# French Vets List - PET PASSPORT



## Lebense (May 22, 2009)

Thought it would be a good idea if people start posting details of vets in France that they have used under the "Pet Passport Scheme", would help others who are traveling to France who are concerned about costs and trust. Please post the details of vets you have used and the cost of treatment to give others an idea. My first is for the Loire Area, in Saumur. The surgery was very modern, the team spoke English, provided a 24h service and the cost for a check-up, Tick & Tapeworm treatment & passport completion was 38 Euros (£36). In fact they were so good, and well priced (almost 70% lower than our local vets) that we are having Benson's boosters administered in France whilst on holiday. Anyway the vets details are:

*Clinique Veterinaire Du Breil*
Andre Mitteault
25, Boulevard Mar Juin
Saumur
Maine-et-Loire
49400
France

*Phone;*+33 (02) 41 67 64 64
*Fax;* +33 (02) 41 67 30 02

Thanks

William ....... and Benson:thumbup:
http://thebense.blogspot.com/
Direct link for the ggogle map is on Benson's website.


----------



## RoxieKeyStone (Apr 22, 2015)

Lebense said:


> Thought it would be a good idea if people start posting details of vets in France that they have used under the "Pet Passport Scheme", would help others who are traveling to France who are concerned about costs and trust. Please post the details of vets you have used and the cost of treatment to give others an idea. My first is for the Loire Area, in Saumur. The surgery was very modern, the team spoke English, provided a 24h service and the cost for a check-up, Tick & Tapeworm treatment & passport completion was 38 Euros (£36). In fact they were so good, and well priced (almost 70% lower than our local vets) that we are having Benson's boosters administered in France whilst on holiday. Anyway the vets details are:
> 
> *Clinique Veterinaire Du Breil*
> Andre Mitteault
> ...


Why has no-one taken this up?? I think it's a great idea. I need a vet in the Beaune area this summer, does anyone have any suggestions please?


----------



## Delilahdog (Mar 2, 2014)

The first time we took Delilah back to the UK from France we took the Dunkirk - Dover route (she was from a French breeder so this was her first crossing ever.)
We had been warned that the vets in the ports charged horrific prices, so were really cross when the officials at Dunkirk refused to let us on because they thought there was a discrepancy in her paperwork and insisted we go to the vet in the port to sort it.
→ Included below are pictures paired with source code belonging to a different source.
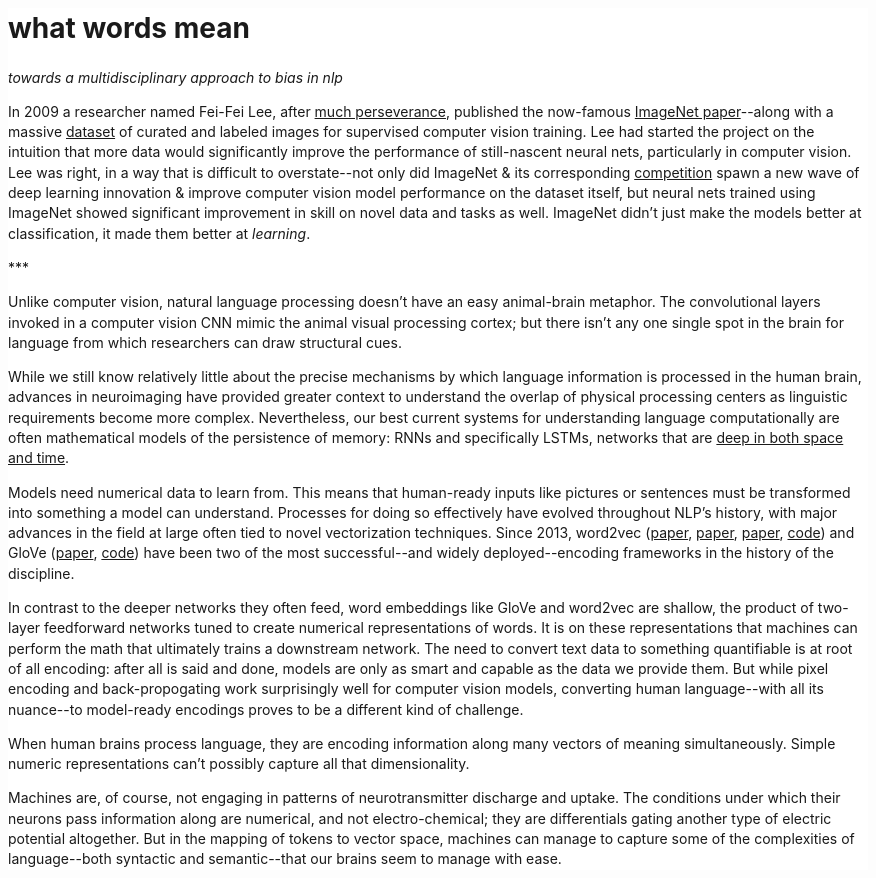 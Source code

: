# what words mean
*towards a multidisciplinary approach to bias in nlp*

In 2009 a researcher named Fei-Fei Lee, after [much perseverance](https://qz.com/1034972/the-data-that-changed-the-direction-of-ai-research-and-possibly-the-world/), published the now-famous [ImageNet paper](http://www.image-net.org/papers/imagenet_cvpr09.pdf)--along with a massive [dataset](http://www.image-net.org/) of curated and labeled images for supervised computer vision training. Lee had started the project on the intuition that more data would significantly improve the performance of still-nascent neural nets, particularly in computer vision. Lee was right, in a way that is difficult to overstate--not only did ImageNet & its corresponding [competition](http://image-net.org/challenges/LSVRC/) spawn a new wave of deep learning innovation & improve computer vision model performance on the dataset itself, but neural nets trained using ImageNet showed significant improvement in skill on novel data and tasks as well. ImageNet didn’t just make the models better at classification, it made them better at *learning*.

\***

Unlike computer vision, natural language processing doesn’t have an easy animal-brain metaphor. The convolutional layers invoked in a computer vision CNN mimic the animal visual processing cortex; but there isn’t any one single spot in the brain for language from which researchers can draw structural cues. 

While we still know relatively little about the precise mechanisms by which language information is processed in the human brain, advances in neuroimaging have provided greater context to understand the overlap of physical processing centers as linguistic requirements become more complex. Nevertheless, our best current systems for understanding language computationally are often mathematical models of the persistence of memory: RNNs and specifically LSTMs, networks that are [deep in both space and time](http://colah.github.io/posts/2015-08-Understanding-LSTMs/). 

Models need numerical data to learn from. This means that human-ready inputs like pictures or sentences must be transformed into something a model can understand. Processes for doing so effectively have evolved throughout NLP’s history, with major advances in the field at large often tied to novel vectorization techniques. Since 2013, word2vec ([paper](https://arxiv.org/pdf/1301.3781.pdf), [paper](https://papers.nips.cc/paper/5021-distributed-representations-of-words-and-phrases-and-their-compositionality.pdf), [paper](http://www.aclweb.org/anthology/N13-1090), [code](https://code.google.com/archive/p/word2vec/source/default/source)) and GloVe ([paper](https://nlp.stanford.edu/pubs/glove.pdf), [code](https://nlp.stanford.edu/projects/glove/)) have been two of the most successful--and widely deployed--encoding frameworks in the history of the discipline.

In contrast to the deeper networks they often feed, word embeddings like GloVe and word2vec are shallow, the product of two-layer feedforward networks tuned to create numerical representations of words. It is on these representations that machines can perform the math that ultimately trains a downstream network. The need to convert text data to something quantifiable is at root of all encoding: after all is said and done, models are only as smart and capable as the data we provide them. But while pixel encoding and back-propogating work surprisingly well for computer vision models, converting human language--with all its nuance--to model-ready encodings proves to be a different kind of challenge. 

When human brains process language, they are encoding information along many vectors of meaning simultaneously. Simple numeric representations can’t possibly capture all that dimensionality.

Machines are, of course, not engaging in patterns of neurotransmitter discharge and uptake. The conditions under which their neurons pass information along are numerical, and not electro-chemical; they are differentials gating another type of electric potential altogether. But in the mapping of tokens to vector space, machines can manage to capture some of the complexities of language--both syntactic and semantic--that our brains seem to manage with ease.
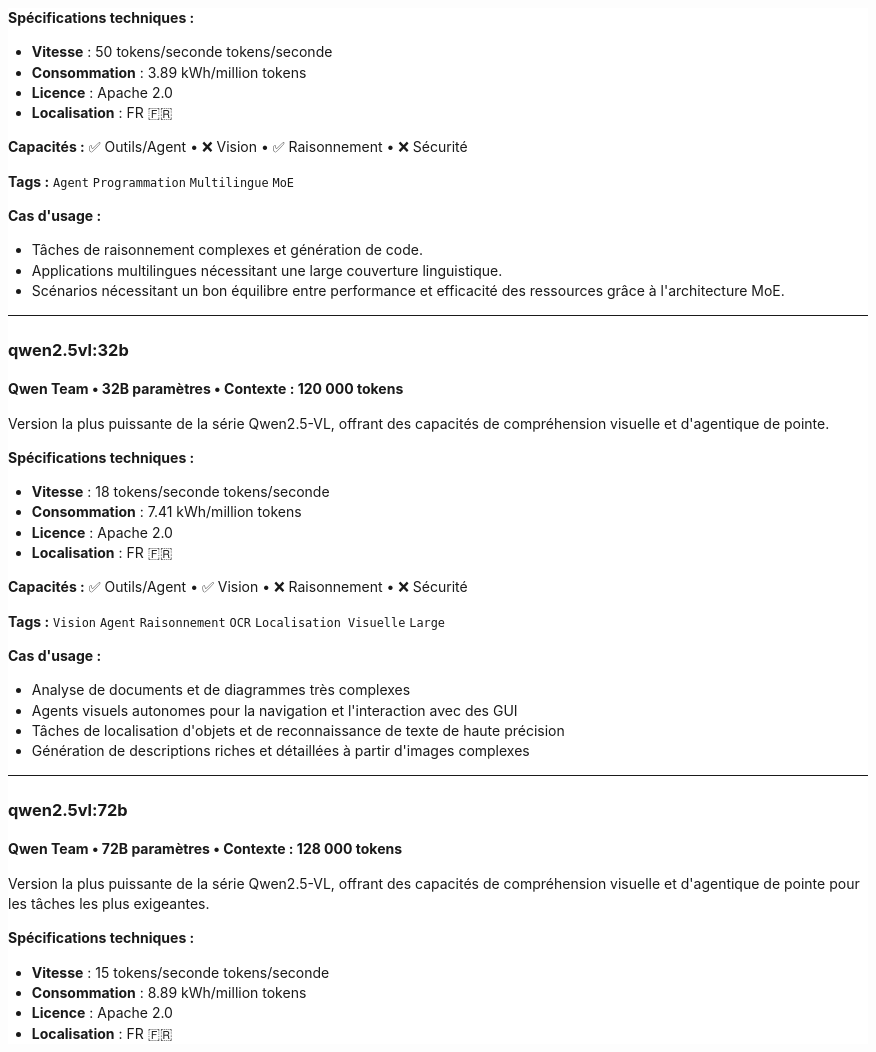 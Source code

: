 **Spécifications techniques :**
- **Vitesse** : 50 tokens/seconde tokens/seconde
- **Consommation** : 3.89 kWh/million tokens
- **Licence** : Apache 2.0
- **Localisation** : FR 🇫🇷

**Capacités :**
✅ Outils/Agent • ❌ Vision • ✅ Raisonnement • ❌ Sécurité

**Tags :** `Agent` `Programmation` `Multilingue` `MoE`

**Cas d'usage :**
- Tâches de raisonnement complexes et génération de code.
- Applications multilingues nécessitant une large couverture linguistique.
- Scénarios nécessitant un bon équilibre entre performance et efficacité des ressources grâce à l'architecture MoE.

---

### qwen2.5vl:32b
**Qwen Team • 32B paramètres • Contexte : 120 000 tokens**

Version la plus puissante de la série Qwen2.5-VL, offrant des capacités de compréhension visuelle et d'agentique de pointe.

**Spécifications techniques :**
- **Vitesse** : 18 tokens/seconde tokens/seconde
- **Consommation** : 7.41 kWh/million tokens
- **Licence** : Apache 2.0
- **Localisation** : FR 🇫🇷

**Capacités :**
✅ Outils/Agent • ✅ Vision • ❌ Raisonnement • ❌ Sécurité

**Tags :** `Vision` `Agent` `Raisonnement` `OCR` `Localisation Visuelle` `Large`

**Cas d'usage :**
- Analyse de documents et de diagrammes très complexes
- Agents visuels autonomes pour la navigation et l'interaction avec des GUI
- Tâches de localisation d'objets et de reconnaissance de texte de haute précision
- Génération de descriptions riches et détaillées à partir d'images complexes

---

### qwen2.5vl:72b
**Qwen Team • 72B paramètres • Contexte : 128 000 tokens**

Version la plus puissante de la série Qwen2.5-VL, offrant des capacités de compréhension visuelle et d'agentique de pointe pour les tâches les plus exigeantes.

**Spécifications techniques :**
- **Vitesse** : 15 tokens/seconde tokens/seconde
- **Consommation** : 8.89 kWh/million tokens
- **Licence** : Apache 2.0
- **Localisation** : FR 🇫🇷
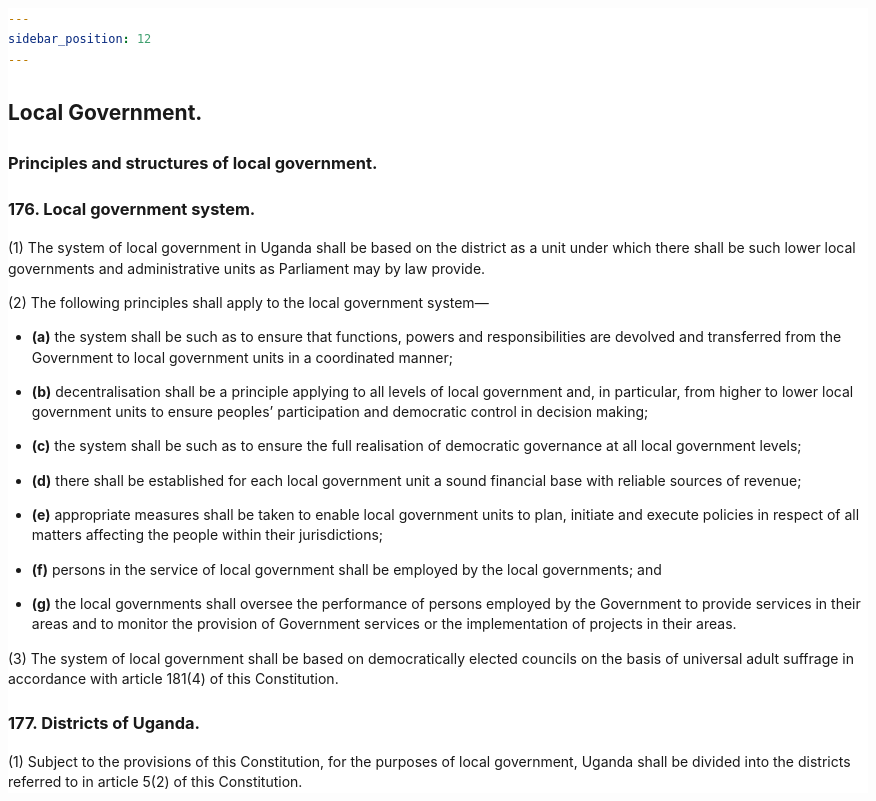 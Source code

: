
 ```yaml
---
sidebar_position: 12
---
```


## Local Government.

### Principles and structures of local government.

### 176. Local government system.

(1) The system of local government in Uganda shall be based on the
district as a unit under which there shall be such lower local governments and
administrative units as Parliament may by law provide.

(2) The following principles shall apply to the local government
system—  

- **(a)** the system shall be such as to ensure that functions, powers and
responsibilities are devolved and transferred from the
Government to local government units in a coordinated manner; 

- **(b)** decentralisation shall be a principle applying to all levels of local
government and, in particular, from higher to lower local
government units to ensure peoples’ participation and democratic
control in decision making;  

- **(c)** the system shall be such as to ensure the full realisation of
democratic governance at all local government levels;  

- **(d)** there shall be established for each local government unit a sound
financial base with reliable sources of revenue;  

- **(e)** appropriate measures shall be taken to enable local government
units to plan, initiate and execute policies in respect of all matters
affecting the people within their jurisdictions;  

- **(f)** persons in the service of local government shall be employed by
the local governments; and  

- **(g)** the local governments shall oversee the performance of persons
employed by the Government to provide services in their areas
and to monitor the provision of Government services or the
implementation of projects in their areas.

(3) The system of local government shall be based on democratically
elected councils on the basis of universal adult suffrage in accordance with
article 181(4) of this Constitution.

### 177. Districts of Uganda.


(1) Subject to the provisions of this Constitution, for the purposes of local government, Uganda shall be divided into the districts referred to in
article 5(2) of this Constitution.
It was about a 5 minute drive from the ferry office.
The vet took one look at the papers, agreed it was a silly oversight and stamped them so that we could board the ferry. She refused to take any money for doing so.
Sorry I don't have the vet's details, we have used the Chunnel ever since but thought this might be encouraging to know if anyone else gets caught short in Dunkirk!


----------